L’Europe pense que la transition doit être brutale, par exemple avec l’interdiction des véhicules thermiques dans les années à venir. La Chine au contraire privilégie un système hybride — à la fois fossile et croissance durable — qui est certainement plus réaliste à moyen terme.

C.F. : Comment identifier les opportunités d’investissement ESG en Chine ? Quelle place leur donner en portefeuille ?
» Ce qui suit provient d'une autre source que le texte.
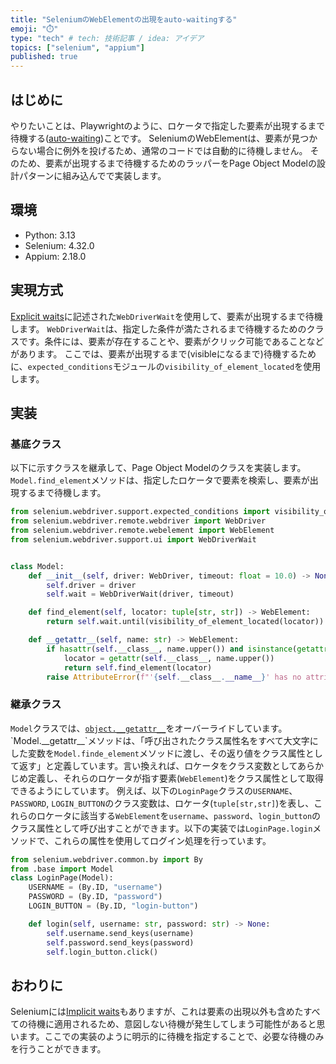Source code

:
 ```yaml
---
title: "SeleniumのWebElementの出現をauto-waitingする"
emoji: "⏱️"
type: "tech" # tech: 技術記事 / idea: アイデア
topics: ["selenium", "appium"]
published: true
---
```


## はじめに

やりたいことは、Playwrightのように、ロケータで指定した要素が出現するまで待機する([auto-waiting](https://playwright.dev/docs/actionability))ことです。
SeleniumのWebElementは、要素が見つからない場合に例外を投げるため、通常のコードでは自動的に待機しません。
そのため、要素が出現するまで待機するためのラッパーをPage Object Modelの設計パターンに組み込んでで実装します。

## 環境

- Python: 3.13
- Selenium: 4.32.0
- Appium: 2.18.0

## 実現方式

[Explicit waits](https://www.selenium.dev/documentation/webdriver/waits/#explicit-waits)に記述された`WebDriverWait`を使用して、要素が出現するまで待機します。
`WebDriverWait`は、指定した条件が満たされるまで待機するためのクラスです。条件には、要素が存在することや、要素がクリック可能であることなどがあります。
ここでは、要素が出現するまで(visibleになるまで)待機するために、`expected_conditions`モジュールの`visibility_of_element_located`を使用します。

## 実装

### 基底クラス

以下に示すクラスを継承して、Page Object Modelのクラスを実装します。
`Model.find_element`メソッドは、指定したロケータで要素を検索し、要素が出現するまで待機します。

```python:base.py
from selenium.webdriver.support.expected_conditions import visibility_of_element_located,
from selenium.webdriver.remote.webdriver import WebDriver
from selenium.webdriver.remote.webelement import WebElement
from selenium.webdriver.support.ui import WebDriverWait


class Model:
    def __init__(self, driver: WebDriver, timeout: float = 10.0) -> None:
        self.driver = driver
        self.wait = WebDriverWait(driver, timeout)

    def find_element(self, locator: tuple[str, str]) -> WebElement:
        return self.wait.until(visibility_of_element_located(locator))

    def __getattr__(self, name: str) -> WebElement:
        if hasattr(self.__class__, name.upper()) and isinstance(getattr(self.__class__, name.upper()), tuple[str, str]):
            locator = getattr(self.__class__, name.upper())
            return self.find_element(locator)
        raise AttributeError(f"'{self.__class__.__name__}' has no attribute '{name}'")
```

### 継承クラス

`Model`クラスでは、[`object.__getattr__`](https://docs.python.org/ja/3.13/reference/datamodel.html#object.__getattr__)をオーバーライドしています。
`Model.__getattr__`メソッドは、「呼び出されたクラス属性名をすべて大文字にした変数を`Model.finde_element`メソッドに渡し、その返り値をクラス属性として返す」と定義しています。言い換えれば、ロケータをクラス変数としてあらかじめ定義し、それらのロケータが指す要素(`WebElement`)をクラス属性として取得できるようにしています。
例えば、以下の`LoginPage`クラスの`USERNAME`、`PASSWORD`, `LOGIN_BUTTON`のクラス変数は、ロケータ(`tuple[str,str]`)を表し、これらのロケータに該当する`WebElement`を`username`、`password`、`login_button`のクラス属性として呼び出すことができます。以下の実装では`LoginPage.login`メソッドで、これらの属性を使用してログイン処理を行っています。

```python:login_page.py
from selenium.webdriver.common.by import By
from .base import Model
class LoginPage(Model):
    USERNAME = (By.ID, "username")
    PASSWORD = (By.ID, "password")
    LOGIN_BUTTON = (By.ID, "login-button")

    def login(self, username: str, password: str) -> None:
        self.username.send_keys(username)
        self.password.send_keys(password)
        self.login_button.click()
```

## おわりに

Seleniumには[Implicit waits](https://www.selenium.dev/documentation/webdriver/waits/#implicit-waits)もありますが、これは要素の出現以外も含めたすべての待機に適用されるため、意図しない待機が発生してしまう可能性があると思います。ここでの実装のように明示的に待機を指定することで、必要な待機のみを行うことができます。
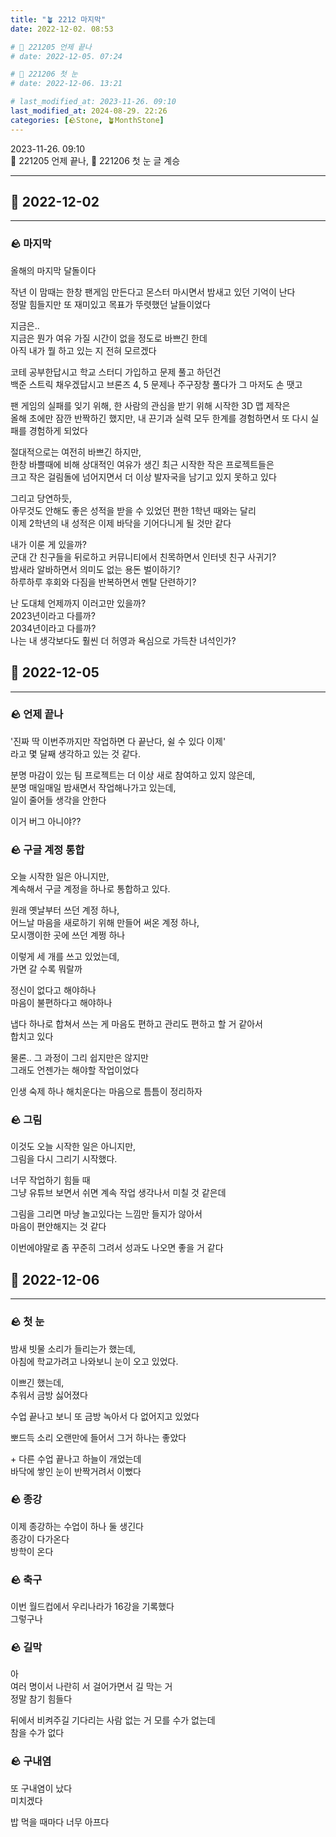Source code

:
 ```yaml
---
title: "🪴 2212 마지막"
date: 2022-12-02. 08:53

# 🌱 221205 언제 끝나
# date: 2022-12-05. 07:24

# 🌱 221206 첫 눈
# date: 2022-12-06. 13:21

# last_modified_at: 2023-11-26. 09:10
last_modified_at: 2024-08-29. 22:26
categories: [🪨Stone, 🪴MonthStone]
---
```


2023-11-26. 09:10  
🌱 221205 언제 끝나, 🌱 221206 첫 눈 글 계승  

---

## 🗿 2022-12-02

---

### 🪨 마지막

올해의 마지막 달돌이다  

작년 이 맘때는 한창 팬게임 만든다고 몬스터 마시면서 밤새고 있던 기억이 난다  
정말 힘들지만 또 재미있고 목표가 뚜렷했던 날들이었다  

지금은..  
지금은 뭔가 여유 가질 시간이 없을 정도로 바쁘긴 한데  
아직 내가 뭘 하고 있는 지 전혀 모르겠다  

코테 공부한답시고 학교 스터디 가입하고 문제 풀고 하던건  
백준 스트릭 채우겠답시고 브론즈 4, 5 문제나 주구장창 풀다가 그 마저도 손 땟고  

팬 게임의 실패를 잊기 위해, 한 사람의 관심을 받기 위해 시작한 3D 맵 제작은  
올해 초에만 잠깐 반짝하긴 했지만, 내 끈기과 실력 모두 한계를 경험하면서 또 다시 실패를 경험하게 되었다  

절대적으로는 여전히 바쁘긴 하지만,  
한창 바쁠때에 비해 상대적인 여유가 생긴 최근 시작한 작은 프로젝트들은  
크고 작은 걸림돌에 넘어지면서 더 이상 발자국을 남기고 있지 못하고 있다  

그리고 당연하듯,  
아무것도 안해도 좋은 성적을 받을 수 있었던 편한 1학년 때와는 달리  
이제 2학년의 내 성적은 이제 바닥을 기어다니게 될 것만 같다  

내가 이룬 게 있을까?  
군대 간 친구들을 뒤로하고 커뮤니티에서 친목하면서 인터넷 친구 사귀기?  
밤새라 알바하면서 의미도 없는 용돈 벌이하기?  
하루하루 후회와 다짐을 반복하면서 멘탈 단련하기?  

난 도대체 언제까지 이러고만 있을까?  
2023년이라고 다를까?  
2034년이라고 다를까?  
나는 내 생각보다도 훨씬 더 허영과 욕심으로 가득찬 녀석인가?  

## 🗿 2022-12-05

---

### 🪨 언제 끝나

'진짜 딱 이번주까지만 작업하면 다 끝난다, 쉴 수 있다 이제'  
라고 몇 달째 생각하고 있는 것 같다.  

분명 마감이 있는 팀 프로젝트는 더 이상 새로 참여하고 있지 않은데,  
분명 매일매일 밤새면서 작업해나가고 있는데,  
일이 줄어들 생각을 안한다  

이거 버그 아니야??  

### 🪨 구글 계정 통합

오늘 시작한 일은 아니지만,  
계속해서 구글 계정을 하나로 통합하고 있다.  

원래 옛날부터 쓰던 계정 하나,  
어느날 마음을 새로하기 위해 만들어 써온 계정 하나,  
모시깽이한 곳에 쓰던 계쩡 하나  

이렇게 세 개를 쓰고 있었는데,  
가면 갈 수록 뭐랄까  

정신이 없다고 해야하나  
마음이 불편하다고 해야하나  

냅다 하나로 합쳐서 쓰는 게 마음도 편하고 관리도 편하고 할 거 같아서  
합치고 있다  

물론.. 그 과정이 그리 쉽지만은 않지만  
그래도 언젠가는 해야할 작업이었다  

인생 숙제 하나 해치운다는 마음으로 틈틈이 정리하자

### 🪨 그림

이것도 오늘 시작한 일은 아니지만,  
그림을 다시 그리기 시작했다.  

너무 작업하기 힘들 때  
그냥 유튜브 보면서 쉬면 계속 작업 생각나서 미칠 것 같은데  

그림을 그리면 마냥 놀고있다는 느낌만 들지가 않아서  
마음이 편안해지는 것 같다  

이번에야말로 좀 꾸준히 그려서 성과도 나오면 좋을 거 같다  

## 🗿 2022-12-06

---

### 🪨 첫 눈

밤새 빗물 소리가 들리는가 했는데,  
아침에 학교가려고 나와보니 눈이 오고 있었다.  

이쁘긴 했는데,  
추워서 금방 싫어졌다  

수업 끝나고 보니 또 금방 녹아서 다 없어지고 있었다  

뽀드득 소리 오랜만에 들어서 그거 하나는 좋았다  

\+ 다른 수업 끝나고 하늘이 개었는데  
바닥에 쌓인 눈이 반짝거려서 이뻤다  

### 🪨 종강

이제 종강하는 수업이 하나 둘 생긴다  
종강이 다가온다  
방학이 온다  

### 🪨 축구

이번 월드컵에서 우리나라가 16강을 기록했다  
그렇구나  

### 🪨 길막

아  
여러 명이서 나란히 서 걸어가면서 길 막는 거  
정말 참기 힘들다  

뒤에서 비켜주길 기다리는 사람 없는 거 모를 수가 없는데  
참을 수가 없다  

### 🪨 구내염

또 구내염이 났다  
미치겠다  

밥 먹을 때마다 너무 아프다  
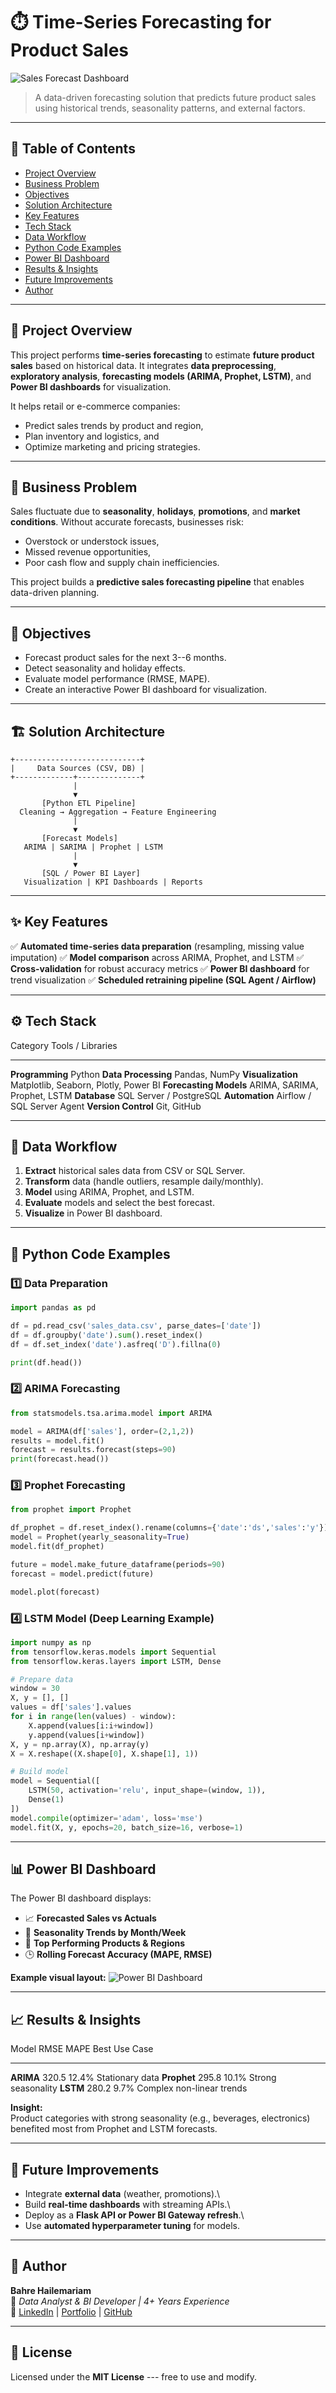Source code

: # ⏱️ Time-Series Forecasting for Product Sales

![Sales Forecast
Dashboard](https://github.com/yourusername/repo-name/assets/sales-forecast-dashboard.png)

> A data-driven forecasting solution that predicts future product sales
> using historical trends, seasonality patterns, and external factors.

------------------------------------------------------------------------

## 🧩 Table of Contents

-   [Project Overview](#-project-overview)
-   [Business Problem](#-business-problem)
-   [Objectives](#-objectives)
-   [Solution Architecture](#-solution-architecture)
-   [Key Features](#-key-features)
-   [Tech Stack](#-tech-stack)
-   [Data Workflow](#-data-workflow)
-   [Python Code Examples](#-python-code-examples)
-   [Power BI Dashboard](#-power-bi-dashboard)
-   [Results & Insights](#-results--insights)
-   [Future Improvements](#-future-improvements)
-   [Author](#-author)

------------------------------------------------------------------------

## 🚀 Project Overview

This project performs **time-series forecasting** to estimate **future
product sales** based on historical data. It integrates **data
preprocessing**, **exploratory analysis**, **forecasting models (ARIMA,
Prophet, LSTM)**, and **Power BI dashboards** for visualization.

It helps retail or e-commerce companies:
- Predict sales trends by product and region,
- Plan inventory and logistics, and
- Optimize marketing and pricing strategies.

------------------------------------------------------------------------

## 💼 Business Problem

Sales fluctuate due to **seasonality**, **holidays**, **promotions**,
and **market conditions**. Without accurate forecasts, businesses risk:
- Overstock or understock issues,
- Missed revenue opportunities,
- Poor cash flow and supply chain inefficiencies.

This project builds a **predictive sales forecasting pipeline** that
enables data-driven planning.

------------------------------------------------------------------------

## 🎯 Objectives

-   Forecast product sales for the next 3--6 months.
-   Detect seasonality and holiday effects.
-   Evaluate model performance (RMSE, MAPE).
-   Create an interactive Power BI dashboard for visualization.

------------------------------------------------------------------------

## 🏗️ Solution Architecture

    +----------------------------+
    |     Data Sources (CSV, DB) |
    +-------------+--------------+
                  |
                  ▼
           [Python ETL Pipeline]
      Cleaning → Aggregation → Feature Engineering
                  |
                  ▼
           [Forecast Models]
       ARIMA | SARIMA | Prophet | LSTM
                  |
                  ▼
           [SQL / Power BI Layer]
       Visualization | KPI Dashboards | Reports

------------------------------------------------------------------------

## ✨ Key Features

✅ **Automated time-series data preparation** (resampling, missing value
imputation)
✅ **Model comparison** across ARIMA, Prophet, and LSTM
✅ **Cross-validation** for robust accuracy metrics
✅ **Power BI dashboard** for trend visualization
✅ **Scheduled retraining pipeline (SQL Agent / Airflow)**

------------------------------------------------------------------------

## ⚙️ Tech Stack

  Category                 Tools / Libraries
  ------------------------ ---------------------------------------
  **Programming**          Python
  **Data Processing**      Pandas, NumPy
  **Visualization**        Matplotlib, Seaborn, Plotly, Power BI
  **Forecasting Models**   ARIMA, SARIMA, Prophet, LSTM
  **Database**             SQL Server / PostgreSQL
  **Automation**           Airflow / SQL Server Agent
  **Version Control**      Git, GitHub

------------------------------------------------------------------------

## 🔁 Data Workflow

1.  **Extract** historical sales data from CSV or SQL Server.
2.  **Transform** data (handle outliers, resample daily/monthly).
3.  **Model** using ARIMA, Prophet, and LSTM.
4.  **Evaluate** models and select the best forecast.
5.  **Visualize** in Power BI dashboard.

------------------------------------------------------------------------

## 🧠 Python Code Examples

### 1️⃣ Data Preparation

``` python
import pandas as pd

df = pd.read_csv('sales_data.csv', parse_dates=['date'])
df = df.groupby('date').sum().reset_index()
df = df.set_index('date').asfreq('D').fillna(0)

print(df.head())
```

### 2️⃣ ARIMA Forecasting

``` python
from statsmodels.tsa.arima.model import ARIMA

model = ARIMA(df['sales'], order=(2,1,2))
results = model.fit()
forecast = results.forecast(steps=90)
print(forecast.head())
```

### 3️⃣ Prophet Forecasting

``` python
from prophet import Prophet

df_prophet = df.reset_index().rename(columns={'date':'ds','sales':'y'})
model = Prophet(yearly_seasonality=True)
model.fit(df_prophet)

future = model.make_future_dataframe(periods=90)
forecast = model.predict(future)

model.plot(forecast)
```

### 4️⃣ LSTM Model (Deep Learning Example)

``` python
import numpy as np
from tensorflow.keras.models import Sequential
from tensorflow.keras.layers import LSTM, Dense

# Prepare data
window = 30
X, y = [], []
values = df['sales'].values
for i in range(len(values) - window):
    X.append(values[i:i+window])
    y.append(values[i+window])
X, y = np.array(X), np.array(y)
X = X.reshape((X.shape[0], X.shape[1], 1))

# Build model
model = Sequential([
    LSTM(50, activation='relu', input_shape=(window, 1)),
    Dense(1)
])
model.compile(optimizer='adam', loss='mse')
model.fit(X, y, epochs=20, batch_size=16, verbose=1)
```

------------------------------------------------------------------------

## 📊 Power BI Dashboard

The Power BI dashboard displays:
- 📈 **Forecasted Sales vs Actuals**
- 🧭 **Seasonality Trends by Month/Week**
- 🛒 **Top Performing Products & Regions**
- 🕒 **Rolling Forecast Accuracy (MAPE, RMSE)**

**Example visual layout:**
![Power BI
Dashboard](https://github.com/yourusername/repo-name/assets/powerbi-sales-forecast.png)

------------------------------------------------------------------------

## 📈 Results & Insights

  Model         RMSE    MAPE    Best Use Case
  ------------- ------- ------- ---------------------------
  **ARIMA**     320.5   12.4%   Stationary data
  **Prophet**   295.8   10.1%   Strong seasonality
  **LSTM**      280.2   9.7%    Complex non-linear trends

**Insight:**\
Product categories with strong seasonality (e.g., beverages,
electronics) benefited most from Prophet and LSTM forecasts.

------------------------------------------------------------------------

## 🧾 Future Improvements

-   Integrate **external data** (weather, promotions).\
-   Build **real-time dashboards** with streaming APIs.\
-   Deploy as a **Flask API or Power BI Gateway refresh**.\
-   Use **automated hyperparameter tuning** for models.

------------------------------------------------------------------------

## 👤 Author

**Bahre Hailemariam**\
📍 *Data Analyst & BI Developer \| 4+ Years Experience*\
🔗 [LinkedIn](#) \| [Portfolio](#) \| [GitHub](#)

------------------------------------------------------------------------

## 🪪 License

Licensed under the **MIT License** --- free to use and modify.
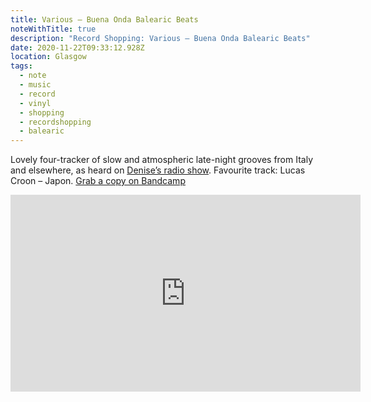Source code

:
 ```yaml
---
title: Various ‎– Buena Onda Balearic Beats
noteWithTitle: true
description: "Record Shopping: Various ‎– Buena Onda Balearic Beats"
date: 2020-11-22T09:33:12.928Z
location: Glasgow
tags:
  - note
  - music
  - record
  - vinyl
  - shopping
  - recordshopping
  - balearic
---
```

Lovely four-tracker of slow and atmospheric late-night grooves from Italy and elsewhere, as heard on [Denise’s radio show](https://dublab.de/broadcasts/watching-like-nobodys-dancing-din-daa-daa-october-2020/). Favourite track: Lucas Croon – Japon. [Grab a copy on Bandcamp](https://hellyeahrec.bandcamp.com/album/buena-onda-balearic-beats)

<div class="aspect-ratio-wide"><iframe title="Lucas Croon – Japon" width="560" height="315" src="https://www.youtube-nocookie.com/embed/QVt99311d4A" frameborder="0" allow="accelerometer; autoplay; clipboard-write; encrypted-media; gyroscope; picture-in-picture" allowfullscreen></iframe></div>
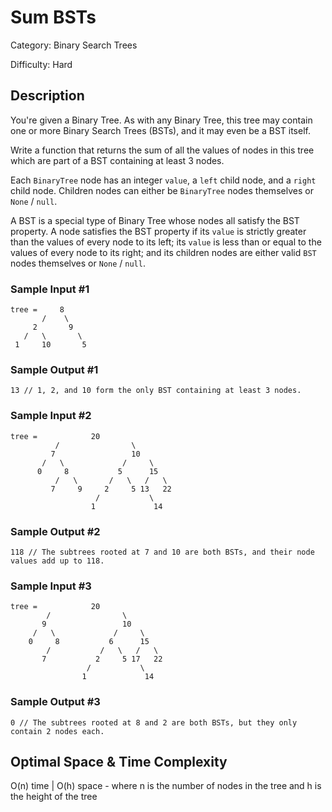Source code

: # Sum BSTs

Category: Binary Search Trees

Difficulty: Hard

## Description

  You're given a Binary Tree. As with any Binary Tree, this tree may contain
one or more Binary Search Trees (BSTs), and it may even be a BST itself.

  Write a function that returns the sum of all the values of nodes in this
tree which are part of a BST containing at least 3 nodes.

  Each `BinaryTree` node has an integer `value`, a
`left` child node, and a `right` child node. Children
nodes can either be `BinaryTree` nodes themselves or
`None` / `null`.

  A BST is a special type of Binary Tree whose nodes all satisfy the BST
property. A node satisfies the BST property if its `value` is
strictly greater than the values of every node to its left; its
`value` is less than or equal to the values of every node to its
right; and its children nodes are either valid `BST` nodes
themselves or `None` / `null`.


  
### Sample Input #1
  ```
tree =     8
         /    \
       2       9
     /   \       \
   1     10       5    
```

  
### Sample Output #1
  ```
13 // 1, 2, and 10 form the only BST containing at least 3 nodes.

```

  
### Sample Input #2
  ```
  tree =            20
            /                \ 
           7                 10
         /   \             /     \
        0     8           5      15
            /   \       /   \   /   \
           7     9     2     5 13   22
                     /           \
                    1             14
```

  
### Sample Output #2
```
118 // The subtrees rooted at 7 and 10 are both BSTs, and their node values add up to 118.

```

  
### Sample Input #3
  ```
tree =            20
          /                \ 
         9                 10
       /   \             /     \
      0     8           6      15
          /           /   \   /   \
         7           2     5 17   22
                   /           \
                  1             14
```

  
### Sample Output #3
  ```
0 // The subtrees rooted at 8 and 2 are both BSTs, but they only contain 2 nodes each.

```

## Optimal Space & Time Complexity

O(n) time | O(h) space - where n is the number of nodes in the tree and h is the height of the tree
W.G. : Il faut déjà s’entendre sur ce qu’est l’ESG. Dans le cas chinois, il y aura toujours un problème avec le G de gouvernance du fait de l’intrusion du politique dans la gestion des entreprises et d’une approche comptable qui n’est pas toujours aux standards européens. Si nous sommes très vertueux, la Chine ne devrait pas faire partie des investissements ESG.

Si nous sommes réalistes, il y a des opportunités surtout sur l’aspect transition énergétique et électrification. Un seul exemple : six entreprises chinoises sont dans le top 10 mondial de la production de batterie électrique et deux d’entre elles détiennent plus de 50 % des parts de marché au niveau mondial. C’est sans appel. Sur la thématique de l’électrification du monde, la Chine est incontournable — même si nous pouvons mieux faire sur le G d’ESG.